President-in-waiting Emmerson Mnangagwa returned to Zimbabwe Wednesday, telling a gathering at the ZANU-PF headquarters in Harare they were “witnessing the beginning of a new and unfolding democracy.”
The 75-year-old, due to be sworn in as president Friday, was returning from South Africa, where he had fled in fear for his safety after being sacked as the country’s vice-president earlier this month.
Now poised to become the country’s second leader in 37 years, Mnangagwa promised an ambitious, optimistic new direction for the once prosperous country that, under decades of misrule, has become an economic basket-case and international pariah.
“We want to grow our economy, we want peace in our country, we want jobs, jobs, jobs,” he told the crowd.
He acknowledged that international assistance would be necessary, a sign that he is looking to bring the country out of international isolation.
“We need the cooperation of the continent of Africa. We need the cooperation of our friends outside the continent,” he said.
Mnangagwa will need all the help he can get. He faces huge challenges in reversing the fortunes of an economy ruined by decades of mismanagement.
Once considered Africa’s bread-basket, Zimbabwe’s economy has shrunk by half since the turn of the century, when the government launched a disastrous program of farm seizures. The country hasn’t had its own currency since 2009, when hyperinflation destroyed its dollar, unemployment runs at about 90 percent, and the country has an estimated $11 billion in debt it can’t repay.
The good news for Mnangagwa is that the removal of Robert Mugabe gives him a honeymoon period, Chris Vandome, a research analyst at London’s Chatham House think tank, told VICE News. Amid the goodwill accompanying the ouster of the world’s third-longest serving statesman, domestic and international stakeholders will be prepared to give Mnangagwa chance to come up with a roadmap to save the shattered economy and harness the country’s considerable resources, including in mining, agriculture, and a skilled potential labor force.
Reforming failed economic policies will be a priority to rebuild confidence, attract the international investment needed to recapitalize the economy, and entice members of the three million-strong diaspora to return.
The new administration will need push through reforms on multiple fronts, including reworking laws that have weakened property rights and scared off foreign investors, stamping out corruption, and reducing the huge public sector wage bill – which currently accounts for the bulk of government spending. The new administration will also need to negotiate its huge foreign debt with international lenders.
Fixing the economy – Zimbabwe’s most immediate concern – will satisfy another critical challenge for Mnangagwa: establishing his legitimacy and identity as a leader, said Vandome.

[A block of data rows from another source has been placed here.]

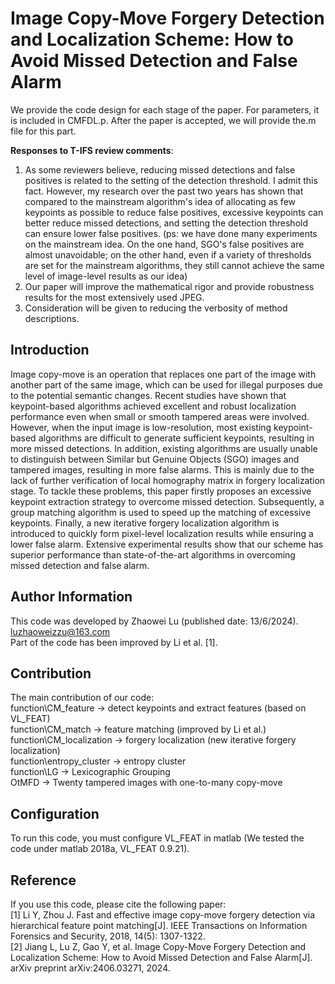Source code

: # Image Copy-Move Forgery Detection and Localization Scheme: How to Avoid Missed Detection and False Alarm
We provide the code design for each stage of the paper. For parameters, it is included in CMFDL.p. After the paper is accepted, we will provide the.m file for this part. </p>

**Responses to T-IFS review comments**: </p>
1. As some reviewers believe, reducing missed detections and false positives is related to the setting of the detection threshold. I admit this fact. However, my research over the past two years has shown that compared to the mainstream algorithm's idea of ​​allocating as few keypoints as possible to reduce false positives, excessive keypoints can better reduce missed detections, and setting the detection threshold can ensure lower false positives. (ps: we have done many experiments on the mainstream idea. On the one hand, SGO's false positives are almost unavoidable; on the other hand, even if a variety of thresholds are set for the mainstream algorithms, they still cannot achieve the same level of image-level results as our idea)
2. Our paper will improve the mathematical rigor and provide robustness results for the most extensively used JPEG.
3. Consideration will be given to reducing the verbosity of method descriptions.

## Introduction
<p>Image copy-move is an operation that replaces one part of the image with another part of the same image, which can be used for illegal purposes due to the potential semantic changes. Recent studies have shown that keypoint-based algorithms achieved excellent and robust localization performance even when small or smooth tampered areas were involved. However, when the input image is low-resolution, most existing keypoint-based algorithms are difficult to generate sufficient keypoints, resulting in more missed detections. In addition, existing algorithms are usually unable to distinguish between Similar but Genuine Objects (SGO) images and tampered images, resulting in more false alarms. This is mainly due to the lack of further verification of local homography matrix in forgery localization stage. To tackle these problems, this paper firstly proposes an excessive keypoint extraction strategy to overcome missed detection. Subsequently, a group matching algorithm is used to speed up the matching of excessive keypoints. Finally, a new iterative forgery localization algorithm is introduced to quickly form pixel-level localization results while ensuring a lower false alarm. Extensive experimental results show that our scheme has superior performance than state-of-the-art algorithms in overcoming missed detection and false alarm.</p>

## Author Information
This code was developed by Zhaowei Lu (published date: 13/6/2024). <br />
luzhaoweizzu@163.com <br />
Part of the code has been improved by Li et al. [1].

## Contribution
The main contribution of our code: <br />
function\CM_feature -> detect keypoints and extract features (based on VL_FEAT) <br />
function\CM_match -> feature matching (improved by Li et al.) <br />
function\CM_localization -> forgery localization (new iterative forgery localization) <br />
function\entropy_cluster -> entropy cluster <br />
function\LG -> Lexicographic Grouping <br />
OtMFD -> Twenty tampered images with one-to-many copy-move <br />

## Configuration
To run this code, you must configure VL_FEAT in matlab (We tested the code under matlab 2018a, VL_FEAT 0.9.21).

## Reference
If you use this code, please cite the following paper: <br />
[1] Li Y, Zhou J. Fast and effective image copy-move forgery detection via hierarchical feature point matching[J]. IEEE Transactions on Information Forensics and Security, 2018, 14(5): 1307-1322. <br />
[2] Jiang L, Lu Z, Gao Y, et al. Image Copy-Move Forgery Detection and Localization Scheme: How to Avoid Missed Detection and False Alarm[J]. arXiv preprint arXiv:2406.03271, 2024.
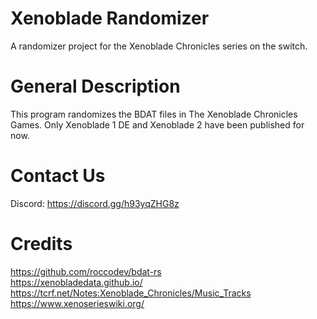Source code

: # Xenoblade Randomizer
A randomizer project for the Xenoblade Chronicles series on the switch.


# General Description
This program randomizes the BDAT files in The Xenoblade Chronicles Games. Only Xenoblade 1 DE and Xenoblade 2 have been published for now.

# Contact Us
Discord: https://discord.gg/h93yqZHG8z

# Credits
https://github.com/roccodev/bdat-rs \
https://xenobladedata.github.io/ \
https://tcrf.net/Notes:Xenoblade_Chronicles/Music_Tracks  
https://www.xenoserieswiki.org/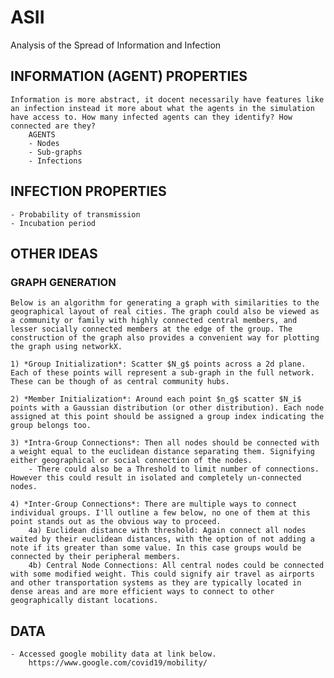 # ASII
Analysis of the Spread of Information and Infection

## INFORMATION (AGENT) PROPERTIES
	Information is more abstract, it docent necessarily have features like an infection instead it more about what the agents in the simulation have access to. How many infected agents can they identify? How connected are they?
		AGENTS
		- Nodes
		- Sub-graphs
		- Infections
		
		
		

## INFECTION PROPERTIES
	- Probability of transmission 
	- Incubation period


## OTHER IDEAS
### GRAPH GENERATION
	Below is an algorithm for generating a graph with similarities to the geographical layout of real cities. The graph could also be viewed as a community or family with highly connected central members, and lesser socially connected members at the edge of the group. The construction of the graph also provides a convenient way for plotting the graph using networkX.
	
	1) *Group Initialization*: Scatter $N_g$ points across a 2d plane. Each of these points will represent a sub-graph in the full network. These can be though of as central community hubs.
	
	2) *Member Initialization*: Around each point $n_g$ scatter $N_i$ points with a Gaussian distribution (or other distribution). Each node assigned at this point should be assigned a group index indicating the group belongs too.
	
	3) *Intra-Group Connections*: Then all nodes should be connected with a weight equal to the euclidean distance separating them. Signifying either geographical or social connection of the nodes. 
		- There could also be a Threshold to limit number of connections. However this could result in isolated and completely un-connected nodes. 
		
	4) *Inter-Group Connections*: There are multiple ways to connect individual groups. I'll outline a few below, no one of them at this point stands out as the obvious way to proceed.
		4a) Euclidean distance with threshold: Again connect all nodes waited by their euclidean distances, with the option of not adding a note if its greater than some value. In this case groups would be connected by their peripheral members.
		4b) Central Node Connections: All central nodes could be connected with some modified weight. This could signify air travel as airports and other transportation systems as they are typically located in dense areas and are more efficient ways to connect to other geographically distant locations.



## DATA
	- Accessed google mobility data at link below.
		https://www.google.com/covid19/mobility/

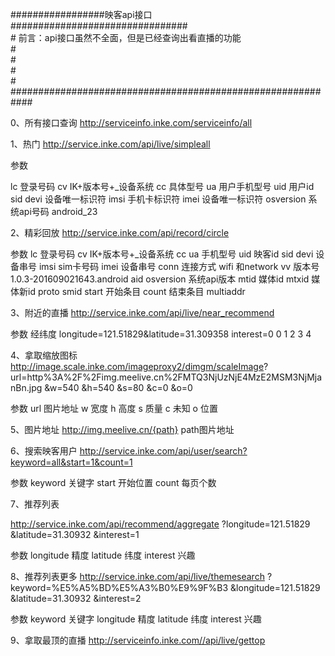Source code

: \#################映客api接口################################<br/>
\#  前言：api接口虽然不全面，但是已经查询出看直播的功能<br/>
\#                                                          <br/>
\#                                                          <br/>
\#                                                          <br/>
\#                                                          <br/>
\############################################################

0、所有接口查询
http://serviceinfo.inke.com/serviceinfo/all

1、热门
http://service.inke.com/api/live/simpleall

参数

lc 登录号码
cv IK+版本号+_设备系统
cc 具体型号
ua 用户手机型号
uid 用户id
sid 
devi 设备唯一标识符
imsi 手机卡标识符
imei 设备唯一标识符
osversion 系统api号码 android_23

2、精彩回放
http://service.inke.com/api/record/circle

参数
lc 登录号码
cv IK+版本号+_设备系统
cc 
ua 手机型号 
uid 映客id 
sid 
devi 设备串号 
imsi sim卡号码 
imei 设备串号 
conn 连接方式 wifi 和network 
vv 版本号1.0.3-201609021643.android
aid
osversion 系统api版本 
mtid 媒体id 
mtxid 媒体新id
proto 
smid
start 开始条目
count 结束条目
multiaddr 

3、附近的直播
http://service.inke.com/api/live/near_recommend 

参数 经纬度 
longitude=121.51829&latitude=31.309358
interest=0 0 1 2 3 4 

4、拿取缩放图标
http://image.scale.inke.com/imageproxy2/dimgm/scaleImage?
url=http%3A%2F%2Fimg.meelive.cn%2FMTQ3NjUzNjE4MzE2MSM3NjMjanBn.jpg
&w=540
&h=540
&s=80
&c=0
&o=0

参数
url 图片地址
w 宽度
h 高度
s 质量
c 未知
o 位置

5、图片地址
http://img.meelive.cn/{path}
path图片地址

6、搜索映客用户
http://service.inke.com/api/user/search?keyword=all&start=1&count=1

参数
keyword 关键字
start 开始位置
count 每页个数

7、推荐列表

http://service.inke.com/api/recommend/aggregate
?longitude=121.51829
&latitude=31.30932
&interest=1

参数 
longitude 精度
latitude 纬度
interest 兴趣

8、推荐列表更多
http://service.inke.com/api/live/themesearch
?keyword=%E5%A5%BD%E5%A3%B0%E9%9F%B3
&longitude=121.51829
&latitude=31.30932
&interest=2

参数
keyword 关键字
longitude 精度
latitude 纬度
interest 兴趣

9、拿取最顶的直播
http://serviceinfo.inke.com//api/live/gettop 
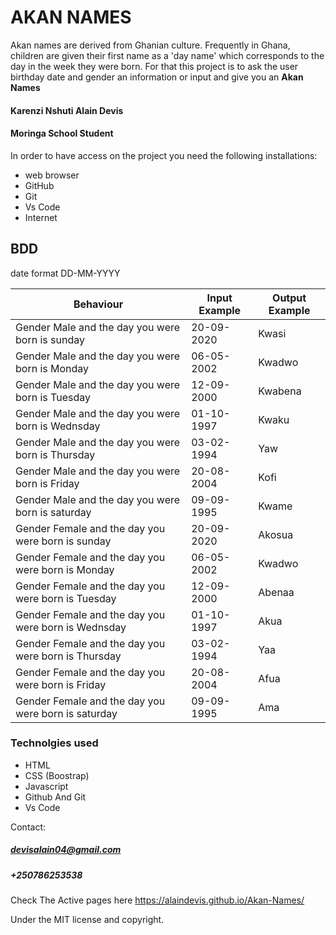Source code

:# AKAN NAMES

Akan names are derived from Ghanian culture. Frequently in Ghana, children are given their first name as a 'day name' which corresponds to the day in the week they were born. For that this project is to ask the user birthday date and gender an information or input and give you an **Akan Names**

#### Karenzi Nshuti Alain Devis
#### Moringa School Student

In order to have access on the project you need the following installations:
* web browser
* GitHub
* Git
* Vs Code
* Internet

## BDD

date format DD-MM-YYYY

Behaviour | Input Example | Output Example
------------ | ------------- | -------------
Gender Male and the day you were born is sunday | 20-09-2020 | Kwasi
Gender Male and the day you were born is Monday | 06-05-2002 | Kwadwo
Gender Male and the day you were born is Tuesday | 12-09-2000 | Kwabena
Gender Male and the day you were born is Wednsday | 01-10-1997 | Kwaku
Gender Male and the day you were born is Thursday | 03-02-1994 | Yaw
Gender Male and the day you were born is Friday | 20-08-2004 | Kofi
Gender Male and the day you were born is saturday | 09-09-1995 | Kwame
Gender Female and the day you were born is sunday | 20-09-2020 | Akosua
Gender Female and the day you were born is Monday | 06-05-2002 | Kwadwo
Gender Female and the day you were born is Tuesday | 12-09-2000 | Abenaa
Gender Female and the day you were born is Wednsday | 01-10-1997 | Akua
Gender Female and the day you were born is Thursday | 03-02-1994 | Yaa
Gender Female and the day you were born is Friday | 20-08-2004 | Afua
Gender Female and the day you were born is saturday | 09-09-1995 | Ama

### Technolgies used
 * HTML
 * CSS (Boostrap)
 * Javascript
 * Github And Git
 * Vs Code

Contact:
##### devisalain04@gmail.com
##### +250786253538

Check The Active pages here  https://alaindevis.github.io/Akan-Names/

Under the MIT license and copyright.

While Mnangagwa, known as “The Crocodile” for his political wile and longevity, has strong credentials as a veteran of the independence movement, he lacks Mugabe’s standing as a national liberation hero. There have been questions for some Zimbabweans about the legality of his rise to power, given he lacked any formal position in government after his sacking.

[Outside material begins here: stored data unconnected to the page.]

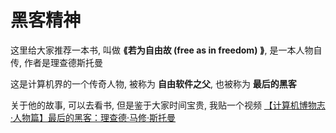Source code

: # 黑客精神

这里给大家推荐一本书, 叫做 **⟪若为自由故 (free as in freedom) ⟫**, 是一本人物自传, 作者是理查德斯托曼

这是计算机界的一个传奇人物, 被称为 **自由软件之父**, 也被称为 **最后的黑客**

关于他的故事, 可以去看书, 但是鉴于大家时间宝贵, 我贴一个视频 [【计算机博物志·人物篇】最后的黑客：理查德·马修·斯托曼](https://www.bilibili.com/video/BV11R4y1b7zc/)
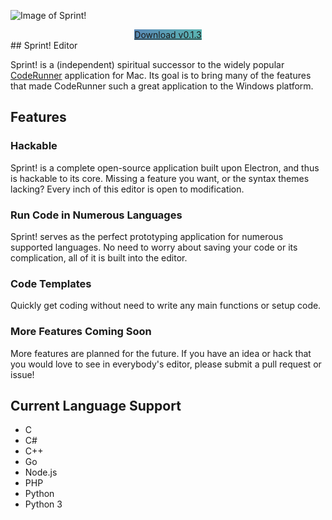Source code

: ![Image of Sprint!](https://frederickgeek8.github.io/Sprint/screenshot.PNG)
<center><a href="https://github.com/FrederickGeek8/Sprint/releases/download/v0.1.3/Sprint.Setup.0.1.3.exe" class="btn" style="background-image: linear-gradient(120deg, rgba(21, 87, 153, 0.7), rgba(21, 153, 145, 0.7));transition:none;">Download v0.1.3</a></center>
## Sprint! Editor

Sprint! is a (independent) spiritual successor to the widely popular [CodeRunner](https://coderunnerapp.com/)
application for Mac. Its goal is to bring many of the features that made CodeRunner such a
great application to the Windows platform.

## Features

### Hackable

Sprint! is a complete open-source application built upon Electron, and thus is
hackable to its core. Missing a feature you want, or the syntax themes lacking?
Every inch of this editor is open to modification.

### Run Code in Numerous Languages

Sprint! serves as the perfect prototyping application for numerous supported languages.
No need to worry about saving your code or its complication, all of it is built into the editor.

### Code Templates

Quickly get coding without need to write any main functions or setup code.

### More Features Coming Soon

More features are planned for the future. If you have an idea or hack that you
would love to see in everybody's editor, please submit a pull request or issue!


## Current Language Support

- C
- C#
- C++
- Go
- Node.js
- PHP
- Python
- Python 3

“There’s an opportunity for Mnangagwa to build his legitimacy around being the one who turned around the economy,” said Vandome.

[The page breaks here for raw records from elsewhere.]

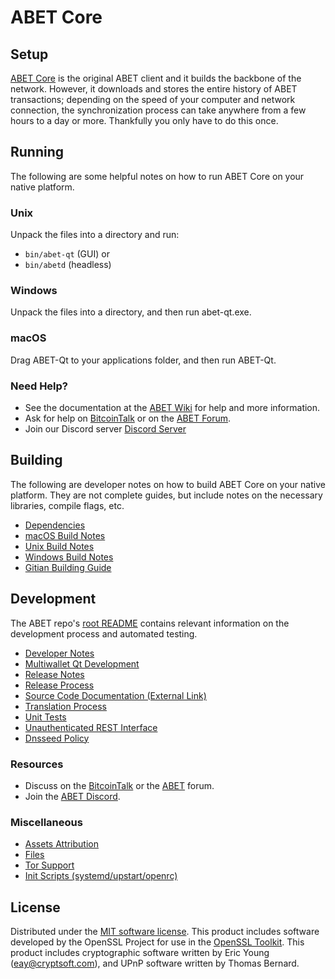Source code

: ABET Core
=============

Setup
---------------------
[ABET Core](http://abet.org/wallet) is the original ABET client and it builds the backbone of the network. However, it downloads and stores the entire history of ABET transactions; depending on the speed of your computer and network connection, the synchronization process can take anywhere from a few hours to a day or more. Thankfully you only have to do this once.

Running
---------------------
The following are some helpful notes on how to run ABET Core on your native platform.

### Unix

Unpack the files into a directory and run:

- `bin/abet-qt` (GUI) or
- `bin/abetd` (headless)

### Windows

Unpack the files into a directory, and then run abet-qt.exe.

### macOS

Drag ABET-Qt to your applications folder, and then run ABET-Qt.

### Need Help?

* See the documentation at the [ABET Wiki](https://github.com/ABET-Project/ABET/wiki)
for help and more information.
* Ask for help on [BitcoinTalk](https://bitcointalk.org/index.php?topic=1262920.0) or on the [ABET Forum](http://forum.abet.org/).
* Join our Discord server [Discord Server](https://discord.abet.org)

Building
---------------------
The following are developer notes on how to build ABET Core on your native platform. They are not complete guides, but include notes on the necessary libraries, compile flags, etc.

- [Dependencies](dependencies.md)
- [macOS Build Notes](build-osx.md)
- [Unix Build Notes](build-unix.md)
- [Windows Build Notes](build-windows.md)
- [Gitian Building Guide](gitian-building.md)

Development
---------------------
The ABET repo's [root README](/README.md) contains relevant information on the development process and automated testing.

- [Developer Notes](developer-notes.md)
- [Multiwallet Qt Development](multiwallet-qt.md)
- [Release Notes](release-notes.md)
- [Release Process](release-process.md)
- [Source Code Documentation (External Link)](https://www.fuzzbawls.pw/abet/doxygen/)
- [Translation Process](translation_process.md)
- [Unit Tests](unit-tests.md)
- [Unauthenticated REST Interface](REST-interface.md)
- [Dnsseed Policy](dnsseed-policy.md)

### Resources
* Discuss on the [BitcoinTalk](https://bitcointalk.org/index.php?topic=1262920.0) or the [ABET](http://forum.abet.org/) forum.
* Join the [ABET Discord](https://discord.abet.org).

### Miscellaneous
- [Assets Attribution](assets-attribution.md)
- [Files](files.md)
- [Tor Support](tor.md)
- [Init Scripts (systemd/upstart/openrc)](init.md)

License
---------------------
Distributed under the [MIT software license](/COPYING).
This product includes software developed by the OpenSSL Project for use in the [OpenSSL Toolkit](https://www.openssl.org/). This product includes
cryptographic software written by Eric Young ([eay@cryptsoft.com](mailto:eay@cryptsoft.com)), and UPnP software written by Thomas Bernard.
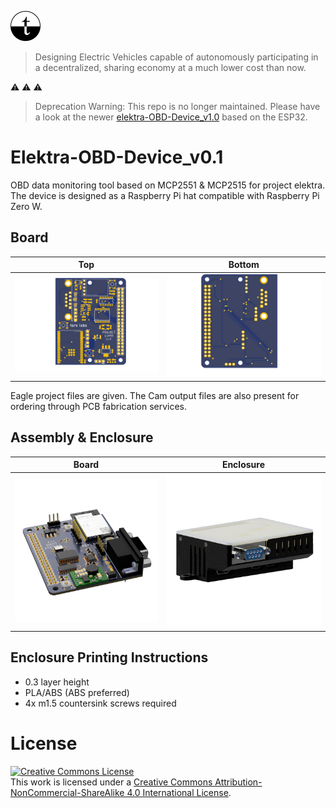 ![Logo](https://raw.githubusercontent.com/Tero-Labs/elektra-OBD-device_0.1/main/photos/logo_48x48.png "Tero Labs")

> Designing Electric Vehicles capable of autonomously participating in a decentralized, sharing economy at a much lower cost than now.   

:warning: :warning: :warning:
>Deprecation Warning: 
This repo is no longer maintained. Please have a look at the newer [elektra-OBD-Device_v1.0](https://github.com/Tero-Labs/elektra-OBD-device_v1.0) based on the ESP32.


# Elektra-OBD-Device_v0.1
OBD data monitoring tool based on MCP2551 & MCP2515 for project elektra. The device is designed as a Raspberry Pi hat compatible with Raspberry Pi Zero W.

## Board 
Top             |  Bottom
:-------------------------:|:-------------------------:
![](https://raw.githubusercontent.com/Tero-Labs/elektra-OBD-device_0.1/main/photos/can%20bus%20hat_top.png)  |  ![](https://raw.githubusercontent.com/Tero-Labs/elektra-OBD-device_0.1/main/photos/can%20bus%20hat_bottom.png)

Eagle project files  are given. The Cam output files are also present for ordering through PCB fabrication services.


## Assembly & Enclosure

Board             |  Enclosure
:-------------------------:|:-------------------------:
![](https://raw.githubusercontent.com/Tero-Labs/elektra-OBD-device_0.1/main/photos/render_RTX.png)  |  ![](https://raw.githubusercontent.com/Tero-Labs/elektra-OBD-device_0.1/main/photos/enclosure-rtx.png)


## Enclosure Printing Instructions
+ 0.3 layer height
+ PLA/ABS (ABS preferred)
+ 4x m1.5 countersink screws required

# License
<a rel="license" href="http://creativecommons.org/licenses/by-nc-sa/4.0/"><img alt="Creative Commons License" style="border-width:0" src="https://i.creativecommons.org/l/by-nc-sa/4.0/88x31.png" /></a><br />This work is licensed under a <a rel="license" href="http://creativecommons.org/licenses/by-nc-sa/4.0/">Creative Commons Attribution-NonCommercial-ShareAlike 4.0 International License</a>.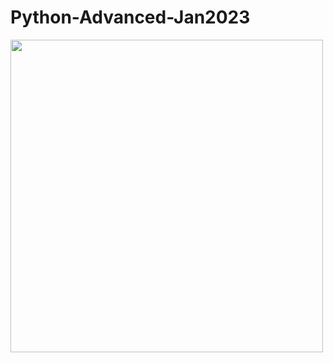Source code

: ﻿# Python-Advanced-Jan2023
<img width="500" src="https://softuni.bg/certificates/certificates/converttoimage/159425?code=4ab1b154">
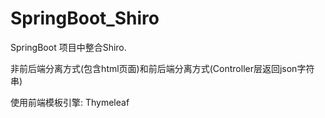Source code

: # SpringBoot_Shiro

SpringBoot 项目中整合Shiro. 

非前后端分离方式(包含html页面)和前后端分离方式(Controller层返回json字符串)

使用前端模板引擎: Thymeleaf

“Whereas Mugabe was willing to make political decisions regardless of economic consequences, Mnangagwa is seen as more business-friendly, more pragmatic and is expected to prioritize economic policy.”
Still, analysts aren’t overly optimistic about his prospects of turning the country around. An analysis by The Economist Intelligence Unit this week said the change of leadership was “unlikely to signal a rapid end to Zimbabwe’s political and economic stagnation.” However, it said it should lead to some reengagement with the international community – critical to reversing the country’s fortunes – and at least trigger an upward revision in miserable GDP growth forecasts.
There’s also the prospect that Mnangagwa will be forced to enact this ambitious reform program in the shadow of his former boss – as well as his arch-rival, former first lady Grace Mugabe. A spokesman for Zimbabwe’s military said Thursday that Mugabe and his wife have been granted immunity from prosecution as part of the agreement to step down, raising the prospect that the former first family will remain in the country.